Grimya se volvió, soltando a Índigo al tiempo que ladraba su desesperado llamamiento a los aturdidos Brabazon. Esti estaba paralizada, demasiado confundida para moverse; pero Fran sí reaccionó. Retomó su flauta, una cascada de notas —cualquier cosa, cualquier melodía, no importaba— trinó sobre el escenario y cortó el terrible ruido producido por la llegada del Innominado. La música actuó sobre Esti como un bofetón: se tambaleó hacia atrás, y sus ojos recobraron la conciencia al tiempo que comprendía lo que Fran intentaba.

—¡Papá! —gritó a Constan, quien permanecía acurrucado contra el borde de la plataforma con Cari bien sujeta entre sus brazos—. ¡Papá, toca! ¡Toca..., Fran no puede conseguirlo solo! —Extendió los brazos en un intento por arrebatarle a Cari y subirla al escenario—. ¡Ayúdanos!

Cari cayó sobre las tablas del escenario, mientras Constan trepaba detrás de ella. Grimya había conseguido sentar a Índigo, y ésta sacudía la cabeza mareada. Música... Fran tocaba, obligaba al Innominado a retroceder, y el Innominado no era más que un mito, un fantasma, una ilusión; pero la nieve todavía azotaba sus mejillas, y el viento aullaba como un millar de almas condenadas...

—¡Cari, baila conmigo! —chilló Esti a su hermana por encima del gemido de la galerna, y la zarandeó como si se tratara de una muñeca de trapo. La cabeza de Cari rodó sobre sus hombros; la joven lanzó una boqueada y se aferró a los brazos de Esti—. ¡Baila! —gritó Esti de nuevo—. ¡Estamos en Bruhome! ¡Las fiestas, Cari, las Fiestas de Otoño! ¡Baila conmigo!

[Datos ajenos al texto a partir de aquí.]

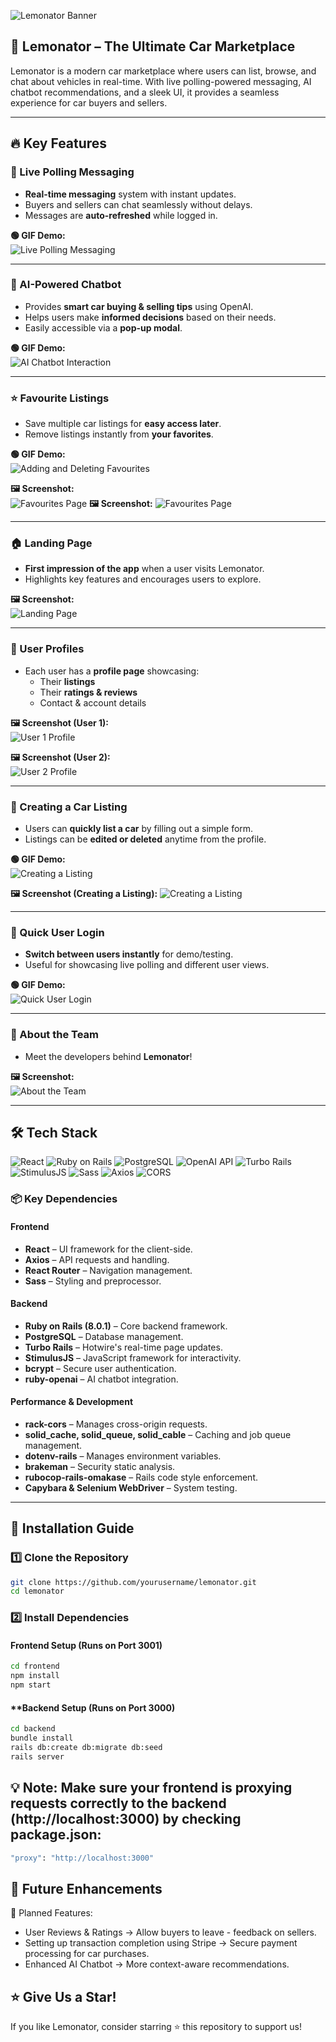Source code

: ![Lemonator Banner](assets/banner1.png)

## 🚗 Lemonator – The Ultimate Car Marketplace

Lemonator is a modern car marketplace where users can list, browse, and chat about vehicles in real-time. With live polling-powered messaging, AI chatbot recommendations, and a sleek UI, it provides a seamless experience for car buyers and sellers.

---

## 🔥 Key Features

### 📩 Live Polling Messaging
- **Real-time messaging** system with instant updates.
- Buyers and sellers can chat seamlessly without delays.
- Messages are **auto-refreshed** while logged in.

**🟢 GIF Demo:**  
![Live Polling Messaging](assets/live_polling.gif)

---

### 🤖 AI-Powered Chatbot
- Provides **smart car buying & selling tips** using OpenAI.
- Helps users make **informed decisions** based on their needs.
- Easily accessible via a **pop-up modal**.

**🟢 GIF Demo:**  
![AI Chatbot Interaction](assets/ai_chatbot.gif)

---

### ⭐ Favourite Listings
- Save multiple car listings for **easy access later**.
- Remove listings instantly from **your favorites**.

**🟢 GIF Demo:**  
![Adding and Deleting Favourites](assets/favourites.gif)

**🖼 Screenshot:**  
![Favourites Page](assets/favourites.png)
**🖼 Screenshot:** 
![Favourites Page](assets/favourites1.png)

---

### 🏠 Landing Page
- **First impression of the app** when a user visits Lemonator.
- Highlights key features and encourages users to explore.

**🖼 Screenshot:**  
![Landing Page](assets/landing_page.png)

---

### 👤 User Profiles
- Each user has a **profile page** showcasing:
  - Their **listings**
  - Their **ratings & reviews**
  - Contact & account details

**🖼 Screenshot (User 1):**  
![User 1 Profile](assets/user1.png)

**🖼 Screenshot (User 2):**  
![User 2 Profile](assets/user2.png)

---

### 🔧 Creating a Car Listing
- Users can **quickly list a car** by filling out a simple form.
- Listings can be **edited or deleted** anytime from the profile.

**🟢 GIF Demo:**  
![Creating a Listing](assets/create_listing.gif)

**🖼 Screenshot (Creating a Listing):**
![Creating a Listing](assets/create_listing.png)

---

### 🔑 Quick User Login
- **Switch between users instantly** for demo/testing.
- Useful for showcasing live polling and different user views.

**🟢 GIF Demo:**  
![Quick User Login](assets/quick_login.gif)

---

### 🤝 About the Team
- Meet the developers behind **Lemonator**!

**🖼 Screenshot:**  
![About the Team](assets/about_team.png)

---

## 🛠 Tech Stack

![React](https://img.shields.io/badge/React-%2361DAFB.svg?style=for-the-badge&logo=react&logoColor=white)
![Ruby on Rails](https://img.shields.io/badge/Ruby%20on%20Rails-%23CC0000.svg?style=for-the-badge&logo=rubyonrails&logoColor=white)
![PostgreSQL](https://img.shields.io/badge/PostgreSQL-%23336791.svg?style=for-the-badge&logo=postgresql&logoColor=white)
![OpenAI API](https://img.shields.io/badge/OpenAI-412991.svg?style=for-the-badge&logo=openai&logoColor=white)
![Turbo Rails](https://img.shields.io/badge/Turbo%20Rails-%23E34F26.svg?style=for-the-badge&logo=ruby-on-rails&logoColor=white)
![StimulusJS](https://img.shields.io/badge/StimulusJS-%23008CBA.svg?style=for-the-badge&logo=javascript&logoColor=white)
![Sass](https://img.shields.io/badge/Sass-%23CC6699.svg?style=for-the-badge&logo=sass&logoColor=white)
![Axios](https://img.shields.io/badge/Axios-671ddf.svg?style=for-the-badge&logo=axios&logoColor=white)
![CORS](https://img.shields.io/badge/CORS-%23FF5733.svg?style=for-the-badge&logo=ruby&logoColor=white)

### 📦 Key Dependencies

#### **Frontend**
- **React** – UI framework for the client-side.
- **Axios** – API requests and handling.
- **React Router** – Navigation management.
- **Sass** – Styling and preprocessor.

#### **Backend**
- **Ruby on Rails (8.0.1)** – Core backend framework.
- **PostgreSQL** – Database management.
- **Turbo Rails** – Hotwire's real-time page updates.
- **StimulusJS** – JavaScript framework for interactivity.
- **bcrypt** – Secure user authentication.
- **ruby-openai** – AI chatbot integration.

#### **Performance & Development**
- **rack-cors** – Manages cross-origin requests.
- **solid_cache, solid_queue, solid_cable** – Caching and job queue management.
- **dotenv-rails** – Manages environment variables.
- **brakeman** – Security static analysis.
- **rubocop-rails-omakase** – Rails code style enforcement.
- **Capybara & Selenium WebDriver** – System testing.

---

## 🚀 Installation Guide

### 1️⃣ Clone the Repository
```sh
git clone https://github.com/yourusername/lemonator.git
cd lemonator
```

### 2️⃣ Install Dependencies

#### **Frontend Setup (Runs on Port 3001)**
```sh
cd frontend
npm install
npm start
```

#### **Backend Setup (Runs on Port 3000)
```sh
cd backend
bundle install
rails db:create db:migrate db:seed
rails server
```

## 💡 Note: Make sure your frontend is proxying requests correctly to the backend (http://localhost:3000) by checking package.json:

```sh
"proxy": "http://localhost:3000"
```

## 🔮 Future Enhancements
🚀 Planned Features:

- User Reviews & Ratings → Allow buyers to leave - feedback on sellers.
- Setting up transaction completion using Stripe → Secure payment processing for car purchases.
- Enhanced AI Chatbot → More context-aware recommendations.


## ⭐ Give Us a Star!
If you like Lemonator, consider starring ⭐ this repository to support us!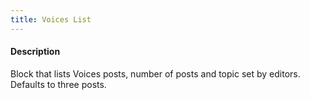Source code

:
```yaml
---
title: Voices List
---
```

#### Description

Block that lists Voices posts, number of posts and topic set by editors. Defaults to three posts.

Fran, al escuchar su frenética exhortación, empezó a tocar una alegre danza llamada Las Alegres Doncellas, en la que tradicionalmente Cari y Esti siempre sacaban a bailar al público. El pie del joven golpeó el suelo con fuerza para marcar el ritmo, y los vidriosos ojos de Cari parpadearon.

—¡Ohhh... !

¡Baila!—aulló Esti, y tiró con fuerza de los brazos de su hermana, la hizo girar y la obligó a saltar para mantener el equilibrio.

De pronto el cuerpo de Cari, si no su mente, pareció comprender, y a los pocos instantes ella y Esti reproducían los diferentes pasos de la danza. Constan, que hasta entonces había estado demasiado asombrado para hacer otra cosa que no fuera contemplar la escena boquiabierto, sacudió la cabeza con energía y se llevó ambas manos a la cabeza como si luchara por suprimir el aullido del viento y el ruido de las pisadas del Innominado. El demonio se reía de él, se reía... ¡no podía permitir que se rieran de él! ¡No se burlaría de él! E Índigo precisaba su ayuda, ¡Índigo había salvado a Cari, y ahora lo necesitaba!